* WORK TO BE COMPLETED
Each line of the listing is to be retyped exactly as given.

START INPUT RECORDS

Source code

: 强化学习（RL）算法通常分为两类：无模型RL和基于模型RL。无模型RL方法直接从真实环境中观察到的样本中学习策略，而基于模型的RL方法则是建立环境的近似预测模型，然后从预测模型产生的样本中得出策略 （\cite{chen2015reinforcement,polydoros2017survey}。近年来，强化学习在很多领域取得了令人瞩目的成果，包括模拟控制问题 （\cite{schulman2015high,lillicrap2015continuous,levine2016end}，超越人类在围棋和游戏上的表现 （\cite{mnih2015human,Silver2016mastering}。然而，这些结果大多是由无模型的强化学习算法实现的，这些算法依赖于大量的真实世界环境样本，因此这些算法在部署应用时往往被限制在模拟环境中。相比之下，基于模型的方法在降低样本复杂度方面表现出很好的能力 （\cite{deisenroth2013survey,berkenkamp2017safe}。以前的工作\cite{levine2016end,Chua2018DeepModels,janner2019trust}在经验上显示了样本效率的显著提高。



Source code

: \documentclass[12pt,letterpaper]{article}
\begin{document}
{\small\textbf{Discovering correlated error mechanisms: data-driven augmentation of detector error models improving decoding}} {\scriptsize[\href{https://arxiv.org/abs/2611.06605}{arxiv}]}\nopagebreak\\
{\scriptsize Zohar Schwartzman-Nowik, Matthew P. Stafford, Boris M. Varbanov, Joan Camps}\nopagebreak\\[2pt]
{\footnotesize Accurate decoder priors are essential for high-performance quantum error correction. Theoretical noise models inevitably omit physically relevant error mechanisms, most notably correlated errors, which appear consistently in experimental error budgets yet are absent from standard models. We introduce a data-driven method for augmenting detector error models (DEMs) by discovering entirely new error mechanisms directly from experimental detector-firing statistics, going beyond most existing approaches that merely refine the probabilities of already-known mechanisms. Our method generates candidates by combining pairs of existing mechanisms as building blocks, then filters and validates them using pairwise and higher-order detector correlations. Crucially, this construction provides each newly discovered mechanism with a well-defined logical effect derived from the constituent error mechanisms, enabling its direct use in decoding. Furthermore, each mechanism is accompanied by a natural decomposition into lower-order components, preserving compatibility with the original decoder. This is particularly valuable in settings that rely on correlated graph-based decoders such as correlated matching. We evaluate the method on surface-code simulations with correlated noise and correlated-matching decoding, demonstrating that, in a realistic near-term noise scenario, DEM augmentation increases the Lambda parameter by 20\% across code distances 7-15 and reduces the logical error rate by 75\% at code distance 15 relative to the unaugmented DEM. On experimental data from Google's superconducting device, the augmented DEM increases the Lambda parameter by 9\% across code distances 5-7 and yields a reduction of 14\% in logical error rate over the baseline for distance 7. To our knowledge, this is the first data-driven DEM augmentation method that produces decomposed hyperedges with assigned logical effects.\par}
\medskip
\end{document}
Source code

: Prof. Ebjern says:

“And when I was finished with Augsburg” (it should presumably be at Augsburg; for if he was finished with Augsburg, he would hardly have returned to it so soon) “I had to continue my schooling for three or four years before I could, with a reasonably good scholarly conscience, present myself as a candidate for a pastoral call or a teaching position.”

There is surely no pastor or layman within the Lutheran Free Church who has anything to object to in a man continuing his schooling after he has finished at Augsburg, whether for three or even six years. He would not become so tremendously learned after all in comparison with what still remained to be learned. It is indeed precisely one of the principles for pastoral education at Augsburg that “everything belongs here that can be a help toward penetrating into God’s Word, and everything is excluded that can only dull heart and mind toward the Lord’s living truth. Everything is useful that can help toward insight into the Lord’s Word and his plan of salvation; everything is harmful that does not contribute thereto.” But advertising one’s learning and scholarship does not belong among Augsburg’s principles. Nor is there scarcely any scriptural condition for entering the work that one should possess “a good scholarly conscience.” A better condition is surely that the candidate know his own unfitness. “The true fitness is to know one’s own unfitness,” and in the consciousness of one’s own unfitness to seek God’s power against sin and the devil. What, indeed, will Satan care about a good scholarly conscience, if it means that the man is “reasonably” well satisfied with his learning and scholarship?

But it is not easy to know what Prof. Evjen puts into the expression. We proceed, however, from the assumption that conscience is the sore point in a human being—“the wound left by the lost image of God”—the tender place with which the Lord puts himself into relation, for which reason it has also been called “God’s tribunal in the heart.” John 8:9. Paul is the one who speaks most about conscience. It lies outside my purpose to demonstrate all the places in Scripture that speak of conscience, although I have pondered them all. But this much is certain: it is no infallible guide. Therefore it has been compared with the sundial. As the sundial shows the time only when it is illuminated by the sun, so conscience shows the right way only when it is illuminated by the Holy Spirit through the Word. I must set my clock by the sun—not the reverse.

END INPUT RECORDS

* OUTPUT OF THE EXERCISE
Source code

: 强化学习（RL）算法通常分为两类：无模型RL和基于模型RL。无模型RL方法直接从真实环境中观察到的样本中学习策略，而基于模型的RL方法则是建立环境的近似预测模型，然后从预测模型产生的样本中得出策略 （\cite{chen2015reinforcement,polydoros2017survey}。近年来，强化学习在很多领域取得了令人瞩目的成果，包括模拟控制问题 （\cite{schulman2015high,lillicrap2015continuous,levine2016end}，超越人类在围棋和游戏上的表现 （\cite{mnih2015human,Silver2016mastering}。然而，这些结果大多是由无模型的强化学习算法实现的，这些算法依赖于大量的真实世界环境样本，因此这些算法在部署应用时往往被限制在模拟环境中。相比之下，基于模型的方法在降低样本复杂度方面表现出很好的能力 （\cite{deisenroth2013survey,berkenkamp2017safe}。以前的工作\cite{levine2016end,Chua2018DeepModels,janner2019trust}在经验上显示了样本效率的显著提高。



Source code

: \documentclass[12pt,letterpaper]{article}
\begin{document}
{\small\textbf{Discovering correlated error mechanisms: data-driven augmentation of detector error models improving decoding}} {\scriptsize[\href{https://arxiv.org/abs/2611.06605}{arxiv}]}\nopagebreak\\
{\scriptsize Zohar Schwartzman-Nowik, Matthew P. Stafford, Boris M. Varbanov, Joan Camps}\nopagebreak\\[2pt]
{\footnotesize Accurate decoder priors are essential for high-performance quantum error correction. Theoretical noise models inevitably omit physically relevant error mechanisms, most notably correlated errors, which appear consistently in experimental error budgets yet are absent from standard models. We introduce a data-driven method for augmenting detector error models (DEMs) by discovering entirely new error mechanisms directly from experimental detector-firing statistics, going beyond most existing approaches that merely refine the probabilities of already-known mechanisms. Our method generates candidates by combining pairs of existing mechanisms as building blocks, then filters and validates them using pairwise and higher-order detector correlations. Crucially, this construction provides each newly discovered mechanism with a well-defined logical effect derived from the constituent error mechanisms, enabling its direct use in decoding. Furthermore, each mechanism is accompanied by a natural decomposition into lower-order components, preserving compatibility with the original decoder. This is particularly valuable in settings that rely on correlated graph-based decoders such as correlated matching. We evaluate the method on surface-code simulations with correlated noise and correlated-matching decoding, demonstrating that, in a realistic near-term noise scenario, DEM augmentation increases the Lambda parameter by 20\% across code distances 7-15 and reduces the logical error rate by 75\% at code distance 15 relative to the unaugmented DEM. On experimental data from Google's superconducting device, the augmented DEM increases the Lambda parameter by 9\% across code distances 5-7 and yields a reduction of 14\% in logical error rate over the baseline for distance 7. To our knowledge, this is the first data-driven DEM augmentation method that produces decomposed hyperedges with assigned logical effects.\par}
\medskip
\end{document}
Source code

: Prof. Ebjern says:

“And when I was finished with Augsburg” (it should presumably be at Augsburg; for if he was finished with Augsburg, he would hardly have returned to it so soon) “I had to continue my schooling for three or four years before I could, with a reasonably good scholarly conscience, present myself as a candidate for a pastoral call or a teaching position.”

There is surely no pastor or layman within the Lutheran Free Church who has anything to object to in a man continuing his schooling after he has finished at Augsburg, whether for three or even six years. He would not become so tremendously learned after all in comparison with what still remained to be learned. It is indeed precisely one of the principles for pastoral education at Augsburg that “everything belongs here that can be a help toward penetrating into God’s Word, and everything is excluded that can only dull heart and mind toward the Lord’s living truth. Everything is useful that can help toward insight into the Lord’s Word and his plan of salvation; everything is harmful that does not contribute thereto.” But advertising one’s learning and scholarship does not belong among Augsburg’s principles. Nor is there scarcely any scriptural condition for entering the work that one should possess “a good scholarly conscience.” A better condition is surely that the candidate know his own unfitness. “The true fitness is to know one’s own unfitness,” and in the consciousness of one’s own unfitness to seek God’s power against sin and the devil. What, indeed, will Satan care about a good scholarly conscience, if it means that the man is “reasonably” well satisfied with his learning and scholarship?

But it is not easy to know what Prof. Evjen puts into the expression. We proceed, however, from the assumption that conscience is the sore point in a human being—“the wound left by the lost image of God”—the tender place with which the Lord puts himself into relation, for which reason it has also been called “God’s tribunal in the heart.” John 8:9. Paul is the one who speaks most about conscience. It lies outside my purpose to demonstrate all the places in Scripture that speak of conscience, although I have pondered them all. But this much is certain: it is no infallible guide. Therefore it has been compared with the sundial. As the sundial shows the time only when it is illuminated by the sun, so conscience shows the right way only when it is illuminated by the Holy Spirit through the Word. I must set my clock by the sun—not the reverse.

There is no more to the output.